Extracted data entries:
*** Block opens ***

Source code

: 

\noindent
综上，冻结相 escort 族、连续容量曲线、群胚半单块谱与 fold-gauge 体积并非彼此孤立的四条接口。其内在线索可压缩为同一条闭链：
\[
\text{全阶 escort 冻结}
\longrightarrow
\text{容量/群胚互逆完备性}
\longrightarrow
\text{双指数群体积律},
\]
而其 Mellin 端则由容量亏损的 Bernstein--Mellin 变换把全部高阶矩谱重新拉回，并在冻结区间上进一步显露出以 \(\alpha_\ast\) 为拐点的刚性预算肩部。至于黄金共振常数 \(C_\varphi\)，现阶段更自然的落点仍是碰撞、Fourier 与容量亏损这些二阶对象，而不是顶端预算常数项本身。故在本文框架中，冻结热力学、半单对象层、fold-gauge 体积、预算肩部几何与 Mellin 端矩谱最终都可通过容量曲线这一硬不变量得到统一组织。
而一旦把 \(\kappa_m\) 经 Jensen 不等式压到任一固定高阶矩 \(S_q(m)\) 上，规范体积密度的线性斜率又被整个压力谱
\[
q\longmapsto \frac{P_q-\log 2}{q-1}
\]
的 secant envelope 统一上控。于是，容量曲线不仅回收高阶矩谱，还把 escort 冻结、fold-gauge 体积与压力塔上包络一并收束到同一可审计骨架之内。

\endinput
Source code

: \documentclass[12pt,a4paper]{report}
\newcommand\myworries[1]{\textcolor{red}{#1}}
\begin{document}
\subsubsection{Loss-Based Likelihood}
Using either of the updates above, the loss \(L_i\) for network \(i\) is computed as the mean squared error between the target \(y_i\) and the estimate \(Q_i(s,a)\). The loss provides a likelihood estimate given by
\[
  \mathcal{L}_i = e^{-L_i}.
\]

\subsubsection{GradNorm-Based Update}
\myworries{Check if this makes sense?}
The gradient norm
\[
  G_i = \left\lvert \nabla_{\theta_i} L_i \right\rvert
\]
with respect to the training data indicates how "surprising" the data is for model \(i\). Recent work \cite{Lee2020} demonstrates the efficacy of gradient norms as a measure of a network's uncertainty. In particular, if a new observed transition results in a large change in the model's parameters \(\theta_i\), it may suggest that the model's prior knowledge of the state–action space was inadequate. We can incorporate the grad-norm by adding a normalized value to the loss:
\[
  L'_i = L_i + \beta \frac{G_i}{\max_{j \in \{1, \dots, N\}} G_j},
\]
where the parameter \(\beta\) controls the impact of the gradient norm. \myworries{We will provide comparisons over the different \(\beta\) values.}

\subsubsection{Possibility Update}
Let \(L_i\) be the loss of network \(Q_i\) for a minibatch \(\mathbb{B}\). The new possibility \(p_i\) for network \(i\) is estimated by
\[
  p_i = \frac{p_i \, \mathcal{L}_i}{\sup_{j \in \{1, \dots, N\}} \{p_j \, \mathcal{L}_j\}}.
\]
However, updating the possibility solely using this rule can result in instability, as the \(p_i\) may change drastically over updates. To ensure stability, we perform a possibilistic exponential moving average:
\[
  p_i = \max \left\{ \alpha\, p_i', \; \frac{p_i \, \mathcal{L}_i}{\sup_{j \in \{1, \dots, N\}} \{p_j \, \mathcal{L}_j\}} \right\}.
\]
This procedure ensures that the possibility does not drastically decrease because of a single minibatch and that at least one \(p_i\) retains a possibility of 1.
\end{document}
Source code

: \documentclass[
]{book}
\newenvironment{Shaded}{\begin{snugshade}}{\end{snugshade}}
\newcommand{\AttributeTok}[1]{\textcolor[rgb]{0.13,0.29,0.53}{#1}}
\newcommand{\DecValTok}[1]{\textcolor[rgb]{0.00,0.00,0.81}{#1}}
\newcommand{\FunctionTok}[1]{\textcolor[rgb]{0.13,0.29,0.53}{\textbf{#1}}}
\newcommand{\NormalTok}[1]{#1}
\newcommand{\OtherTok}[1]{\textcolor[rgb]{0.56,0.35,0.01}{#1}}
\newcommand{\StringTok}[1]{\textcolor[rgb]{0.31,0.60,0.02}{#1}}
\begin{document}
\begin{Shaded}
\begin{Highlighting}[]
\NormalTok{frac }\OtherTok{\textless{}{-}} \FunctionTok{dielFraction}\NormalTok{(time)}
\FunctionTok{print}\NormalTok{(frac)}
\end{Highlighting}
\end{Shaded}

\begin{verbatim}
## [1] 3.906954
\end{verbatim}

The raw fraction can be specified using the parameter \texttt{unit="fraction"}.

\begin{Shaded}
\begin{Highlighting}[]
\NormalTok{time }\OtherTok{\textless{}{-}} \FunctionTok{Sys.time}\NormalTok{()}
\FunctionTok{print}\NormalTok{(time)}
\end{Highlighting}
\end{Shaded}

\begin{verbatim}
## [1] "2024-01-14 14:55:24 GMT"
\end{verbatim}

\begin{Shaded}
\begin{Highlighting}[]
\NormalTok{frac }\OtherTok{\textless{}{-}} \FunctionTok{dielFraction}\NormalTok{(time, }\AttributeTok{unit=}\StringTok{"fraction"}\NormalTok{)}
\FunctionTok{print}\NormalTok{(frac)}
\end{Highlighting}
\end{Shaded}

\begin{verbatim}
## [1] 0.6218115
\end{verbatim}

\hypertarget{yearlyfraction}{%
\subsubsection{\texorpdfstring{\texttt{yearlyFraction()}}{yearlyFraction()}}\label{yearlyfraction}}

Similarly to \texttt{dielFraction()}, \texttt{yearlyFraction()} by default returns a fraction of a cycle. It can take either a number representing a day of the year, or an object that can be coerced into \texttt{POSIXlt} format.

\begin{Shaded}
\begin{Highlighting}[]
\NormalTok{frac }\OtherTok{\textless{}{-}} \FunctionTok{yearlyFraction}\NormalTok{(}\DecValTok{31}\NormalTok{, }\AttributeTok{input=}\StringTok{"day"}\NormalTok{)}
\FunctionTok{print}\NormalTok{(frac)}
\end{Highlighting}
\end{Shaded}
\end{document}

*** Block closes ***

* **Task description**:
Every entry should be duplicated exactly as written.

* **Your solution**:
Source code

: 

\noindent
综上，冻结相 escort 族、连续容量曲线、群胚半单块谱与 fold-gauge 体积并非彼此孤立的四条接口。其内在线索可压缩为同一条闭链：
\[
\text{全阶 escort 冻结}
\longrightarrow
\text{容量/群胚互逆完备性}
\longrightarrow
\text{双指数群体积律},
\]
而其 Mellin 端则由容量亏损的 Bernstein--Mellin 变换把全部高阶矩谱重新拉回，并在冻结区间上进一步显露出以 \(\alpha_\ast\) 为拐点的刚性预算肩部。至于黄金共振常数 \(C_\varphi\)，现阶段更自然的落点仍是碰撞、Fourier 与容量亏损这些二阶对象，而不是顶端预算常数项本身。故在本文框架中，冻结热力学、半单对象层、fold-gauge 体积、预算肩部几何与 Mellin 端矩谱最终都可通过容量曲线这一硬不变量得到统一组织。
而一旦把 \(\kappa_m\) 经 Jensen 不等式压到任一固定高阶矩 \(S_q(m)\) 上，规范体积密度的线性斜率又被整个压力谱
\[
q\longmapsto \frac{P_q-\log 2}{q-1}
\]
的 secant envelope 统一上控。于是，容量曲线不仅回收高阶矩谱，还把 escort 冻结、fold-gauge 体积与压力塔上包络一并收束到同一可审计骨架之内。

\endinput
Source code

: \documentclass[12pt,a4paper]{report}
\newcommand\myworries[1]{\textcolor{red}{#1}}
\begin{document}
\subsubsection{Loss-Based Likelihood}
Using either of the updates above, the loss \(L_i\) for network \(i\) is computed as the mean squared error between the target \(y_i\) and the estimate \(Q_i(s,a)\). The loss provides a likelihood estimate given by
\[
  \mathcal{L}_i = e^{-L_i}.
\]

\subsubsection{GradNorm-Based Update}
\myworries{Check if this makes sense?}
The gradient norm
\[
  G_i = \left\lvert \nabla_{\theta_i} L_i \right\rvert
\]
with respect to the training data indicates how "surprising" the data is for model \(i\). Recent work \cite{Lee2020} demonstrates the efficacy of gradient norms as a measure of a network's uncertainty. In particular, if a new observed transition results in a large change in the model's parameters \(\theta_i\), it may suggest that the model's prior knowledge of the state–action space was inadequate. We can incorporate the grad-norm by adding a normalized value to the loss:
\[
  L'_i = L_i + \beta \frac{G_i}{\max_{j \in \{1, \dots, N\}} G_j},
\]
where the parameter \(\beta\) controls the impact of the gradient norm. \myworries{We will provide comparisons over the different \(\beta\) values.}

\subsubsection{Possibility Update}
Let \(L_i\) be the loss of network \(Q_i\) for a minibatch \(\mathbb{B}\). The new possibility \(p_i\) for network \(i\) is estimated by
\[
  p_i = \frac{p_i \, \mathcal{L}_i}{\sup_{j \in \{1, \dots, N\}} \{p_j \, \mathcal{L}_j\}}.
\]
However, updating the possibility solely using this rule can result in instability, as the \(p_i\) may change drastically over updates. To ensure stability, we perform a possibilistic exponential moving average:
\[
  p_i = \max \left\{ \alpha\, p_i', \; \frac{p_i \, \mathcal{L}_i}{\sup_{j \in \{1, \dots, N\}} \{p_j \, \mathcal{L}_j\}} \right\}.
\]
This procedure ensures that the possibility does not drastically decrease because of a single minibatch and that at least one \(p_i\) retains a possibility of 1.
\end{document}
Source code

: \documentclass[
]{book}
\newenvironment{Shaded}{\begin{snugshade}}{\end{snugshade}}
\newcommand{\AttributeTok}[1]{\textcolor[rgb]{0.13,0.29,0.53}{#1}}
\newcommand{\DecValTok}[1]{\textcolor[rgb]{0.00,0.00,0.81}{#1}}
\newcommand{\FunctionTok}[1]{\textcolor[rgb]{0.13,0.29,0.53}{\textbf{#1}}}
\newcommand{\NormalTok}[1]{#1}
\newcommand{\OtherTok}[1]{\textcolor[rgb]{0.56,0.35,0.01}{#1}}
\newcommand{\StringTok}[1]{\textcolor[rgb]{0.31,0.60,0.02}{#1}}
\begin{document}
\begin{Shaded}
\begin{Highlighting}[]
\NormalTok{frac }\OtherTok{\textless{}{-}} \FunctionTok{dielFraction}\NormalTok{(time)}
\FunctionTok{print}\NormalTok{(frac)}
\end{Highlighting}
\end{Shaded}

\begin{verbatim}
## [1] 3.906954
\end{verbatim}

The raw fraction can be specified using the parameter \texttt{unit="fraction"}.

\begin{Shaded}
\begin{Highlighting}[]
\NormalTok{time }\OtherTok{\textless{}{-}} \FunctionTok{Sys.time}\NormalTok{()}
\FunctionTok{print}\NormalTok{(time)}
\end{Highlighting}
\end{Shaded}

\begin{verbatim}
## [1] "2024-01-14 14:55:24 GMT"
\end{verbatim}

\begin{Shaded}
\begin{Highlighting}[]
\NormalTok{frac }\OtherTok{\textless{}{-}} \FunctionTok{dielFraction}\NormalTok{(time, }\AttributeTok{unit=}\StringTok{"fraction"}\NormalTok{)}
\FunctionTok{print}\NormalTok{(frac)}
\end{Highlighting}
\end{Shaded}

\begin{verbatim}
## [1] 0.6218115
\end{verbatim}

\hypertarget{yearlyfraction}{%
\subsubsection{\texorpdfstring{\texttt{yearlyFraction()}}{yearlyFraction()}}\label{yearlyfraction}}

Similarly to \texttt{dielFraction()}, \texttt{yearlyFraction()} by default returns a fraction of a cycle. It can take either a number representing a day of the year, or an object that can be coerced into \texttt{POSIXlt} format.

\begin{Shaded}
\begin{Highlighting}[]
\NormalTok{frac }\OtherTok{\textless{}{-}} \FunctionTok{yearlyFraction}\NormalTok{(}\DecValTok{31}\NormalTok{, }\AttributeTok{input=}\StringTok{"day"}\NormalTok{)}
\FunctionTok{print}\NormalTok{(frac)}
\end{Highlighting}
\end{Shaded}
\end{document}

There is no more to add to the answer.